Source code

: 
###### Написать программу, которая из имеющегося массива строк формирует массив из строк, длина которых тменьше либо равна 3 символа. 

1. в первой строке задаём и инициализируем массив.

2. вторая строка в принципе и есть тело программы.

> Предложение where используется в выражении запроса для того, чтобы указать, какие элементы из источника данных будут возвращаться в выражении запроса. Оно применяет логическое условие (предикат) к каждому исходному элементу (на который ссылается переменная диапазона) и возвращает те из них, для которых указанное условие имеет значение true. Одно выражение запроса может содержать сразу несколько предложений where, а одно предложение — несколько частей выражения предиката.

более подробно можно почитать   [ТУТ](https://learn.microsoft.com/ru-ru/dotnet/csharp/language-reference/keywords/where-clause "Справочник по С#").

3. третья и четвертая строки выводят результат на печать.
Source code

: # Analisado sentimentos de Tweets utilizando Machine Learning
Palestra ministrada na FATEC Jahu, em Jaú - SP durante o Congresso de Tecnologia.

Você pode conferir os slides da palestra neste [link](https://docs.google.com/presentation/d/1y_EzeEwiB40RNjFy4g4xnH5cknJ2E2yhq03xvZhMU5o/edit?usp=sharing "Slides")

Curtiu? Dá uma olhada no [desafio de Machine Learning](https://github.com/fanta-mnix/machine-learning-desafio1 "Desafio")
•••••
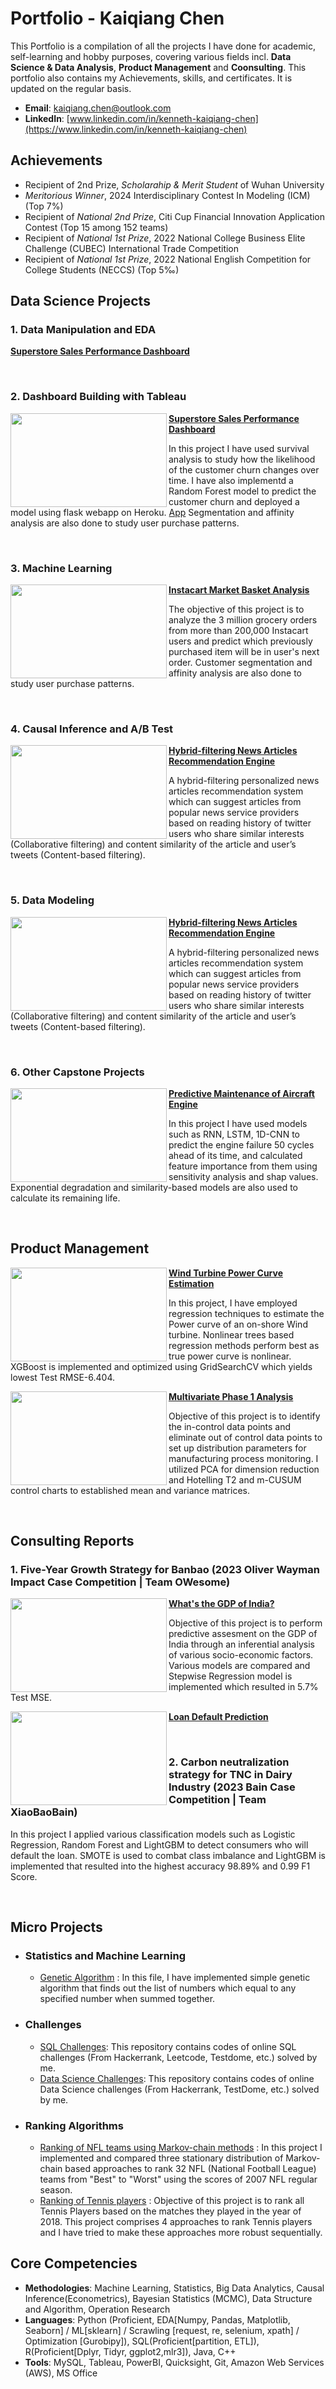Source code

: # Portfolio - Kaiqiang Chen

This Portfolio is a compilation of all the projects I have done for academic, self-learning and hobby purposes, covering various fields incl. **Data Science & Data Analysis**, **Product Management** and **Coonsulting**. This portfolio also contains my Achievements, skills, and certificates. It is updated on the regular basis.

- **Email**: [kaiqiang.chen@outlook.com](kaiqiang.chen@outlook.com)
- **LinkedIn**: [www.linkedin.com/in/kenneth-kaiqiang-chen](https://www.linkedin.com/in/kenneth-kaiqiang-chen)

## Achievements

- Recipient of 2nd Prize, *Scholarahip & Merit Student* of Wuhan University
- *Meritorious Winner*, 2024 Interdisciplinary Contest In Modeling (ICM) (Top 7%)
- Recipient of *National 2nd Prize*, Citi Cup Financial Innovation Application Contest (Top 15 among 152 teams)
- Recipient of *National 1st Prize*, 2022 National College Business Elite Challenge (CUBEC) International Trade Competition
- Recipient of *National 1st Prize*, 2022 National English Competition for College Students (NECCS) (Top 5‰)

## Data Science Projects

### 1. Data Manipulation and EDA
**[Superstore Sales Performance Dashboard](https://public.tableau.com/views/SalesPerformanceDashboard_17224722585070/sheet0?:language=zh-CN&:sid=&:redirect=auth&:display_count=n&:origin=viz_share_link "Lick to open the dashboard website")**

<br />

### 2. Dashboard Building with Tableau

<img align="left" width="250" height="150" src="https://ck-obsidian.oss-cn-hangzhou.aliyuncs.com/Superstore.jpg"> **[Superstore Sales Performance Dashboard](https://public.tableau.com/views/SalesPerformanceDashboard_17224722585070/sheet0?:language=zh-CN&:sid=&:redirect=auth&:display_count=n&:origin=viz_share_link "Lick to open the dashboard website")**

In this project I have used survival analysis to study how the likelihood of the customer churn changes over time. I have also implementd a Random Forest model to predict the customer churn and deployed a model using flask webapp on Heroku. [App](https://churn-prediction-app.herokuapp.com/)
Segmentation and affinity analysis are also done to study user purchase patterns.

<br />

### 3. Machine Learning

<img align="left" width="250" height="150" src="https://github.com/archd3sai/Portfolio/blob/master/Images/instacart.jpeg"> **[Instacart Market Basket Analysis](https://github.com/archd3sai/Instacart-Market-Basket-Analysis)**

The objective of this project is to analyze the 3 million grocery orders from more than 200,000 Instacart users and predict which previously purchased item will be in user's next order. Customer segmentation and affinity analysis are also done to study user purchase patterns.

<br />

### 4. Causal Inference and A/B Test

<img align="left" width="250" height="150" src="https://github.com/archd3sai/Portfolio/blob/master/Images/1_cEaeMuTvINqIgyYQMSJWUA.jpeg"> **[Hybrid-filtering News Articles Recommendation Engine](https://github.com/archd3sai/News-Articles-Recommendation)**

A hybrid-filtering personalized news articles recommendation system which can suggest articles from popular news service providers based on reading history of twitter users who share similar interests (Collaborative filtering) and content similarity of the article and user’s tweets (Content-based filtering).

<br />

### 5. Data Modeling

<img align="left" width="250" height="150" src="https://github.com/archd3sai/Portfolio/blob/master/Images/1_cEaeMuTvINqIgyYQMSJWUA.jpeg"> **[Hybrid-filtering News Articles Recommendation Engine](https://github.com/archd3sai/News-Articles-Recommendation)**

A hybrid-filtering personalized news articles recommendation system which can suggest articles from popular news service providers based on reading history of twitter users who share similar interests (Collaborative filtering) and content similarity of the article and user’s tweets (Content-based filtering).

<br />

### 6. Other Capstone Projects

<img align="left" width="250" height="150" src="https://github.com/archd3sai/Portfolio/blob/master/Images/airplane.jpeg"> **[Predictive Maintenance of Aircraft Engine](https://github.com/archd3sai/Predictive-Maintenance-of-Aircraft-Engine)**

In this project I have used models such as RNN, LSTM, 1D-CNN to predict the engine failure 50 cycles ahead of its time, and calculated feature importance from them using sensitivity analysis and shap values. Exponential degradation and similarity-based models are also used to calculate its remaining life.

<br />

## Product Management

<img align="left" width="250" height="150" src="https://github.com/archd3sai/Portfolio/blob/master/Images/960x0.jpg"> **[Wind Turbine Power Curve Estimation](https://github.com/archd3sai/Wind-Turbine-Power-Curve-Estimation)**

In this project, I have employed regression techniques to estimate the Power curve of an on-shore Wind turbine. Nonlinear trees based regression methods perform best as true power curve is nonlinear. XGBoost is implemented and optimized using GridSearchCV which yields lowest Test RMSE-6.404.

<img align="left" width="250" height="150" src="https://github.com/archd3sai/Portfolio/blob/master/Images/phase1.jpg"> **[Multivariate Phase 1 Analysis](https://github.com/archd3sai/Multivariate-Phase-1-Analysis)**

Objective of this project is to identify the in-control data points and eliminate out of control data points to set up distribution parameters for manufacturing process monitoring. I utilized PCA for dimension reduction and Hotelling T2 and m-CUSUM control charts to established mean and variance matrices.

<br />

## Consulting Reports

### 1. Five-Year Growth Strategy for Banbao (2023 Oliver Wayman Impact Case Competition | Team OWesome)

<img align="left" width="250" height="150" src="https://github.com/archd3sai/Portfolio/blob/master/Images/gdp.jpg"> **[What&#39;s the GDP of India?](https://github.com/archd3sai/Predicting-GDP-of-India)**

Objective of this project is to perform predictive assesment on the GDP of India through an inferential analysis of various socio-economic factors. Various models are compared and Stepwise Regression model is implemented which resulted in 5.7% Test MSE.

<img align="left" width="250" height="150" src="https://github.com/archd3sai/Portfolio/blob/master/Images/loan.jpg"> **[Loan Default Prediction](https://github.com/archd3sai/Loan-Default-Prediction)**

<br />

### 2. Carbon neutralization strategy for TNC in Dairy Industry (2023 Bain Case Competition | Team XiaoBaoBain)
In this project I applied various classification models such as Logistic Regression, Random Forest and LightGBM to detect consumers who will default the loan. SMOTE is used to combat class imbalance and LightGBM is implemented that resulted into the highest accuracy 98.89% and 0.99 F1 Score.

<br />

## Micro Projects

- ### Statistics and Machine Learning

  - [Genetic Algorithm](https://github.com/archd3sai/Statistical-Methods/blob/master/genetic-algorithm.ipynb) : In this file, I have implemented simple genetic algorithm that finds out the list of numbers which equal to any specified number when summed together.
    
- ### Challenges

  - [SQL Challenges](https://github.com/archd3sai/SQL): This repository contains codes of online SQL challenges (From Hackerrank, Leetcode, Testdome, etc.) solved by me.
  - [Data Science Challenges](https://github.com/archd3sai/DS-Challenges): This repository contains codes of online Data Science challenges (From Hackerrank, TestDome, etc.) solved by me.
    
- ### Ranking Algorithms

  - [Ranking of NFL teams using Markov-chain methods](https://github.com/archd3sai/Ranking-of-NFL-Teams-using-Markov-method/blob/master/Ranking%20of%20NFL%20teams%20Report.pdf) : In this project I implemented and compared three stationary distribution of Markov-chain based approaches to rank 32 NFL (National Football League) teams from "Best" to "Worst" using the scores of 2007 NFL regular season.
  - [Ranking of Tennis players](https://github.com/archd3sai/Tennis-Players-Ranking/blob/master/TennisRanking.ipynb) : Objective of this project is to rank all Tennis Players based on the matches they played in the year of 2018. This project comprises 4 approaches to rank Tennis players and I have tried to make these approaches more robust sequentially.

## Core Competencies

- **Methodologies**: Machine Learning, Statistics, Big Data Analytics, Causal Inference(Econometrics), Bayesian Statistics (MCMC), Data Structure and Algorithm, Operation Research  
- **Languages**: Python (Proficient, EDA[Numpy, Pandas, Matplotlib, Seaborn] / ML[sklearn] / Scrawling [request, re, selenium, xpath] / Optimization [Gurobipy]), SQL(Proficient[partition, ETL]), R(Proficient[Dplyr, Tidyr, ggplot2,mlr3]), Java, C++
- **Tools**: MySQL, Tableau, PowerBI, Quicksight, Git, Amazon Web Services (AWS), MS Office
•••••
What to do:
Lines from the entries that contain the word "Contest" are what the answer must hold.

Exercise result:
- *Meritorious Winner*, 2024 Interdisciplinary Contest In Modeling (ICM) (Top 7%)
- Recipient of *National 2nd Prize*, Citi Cup Financial Innovation Application Contest (Top 15 among 152 teams)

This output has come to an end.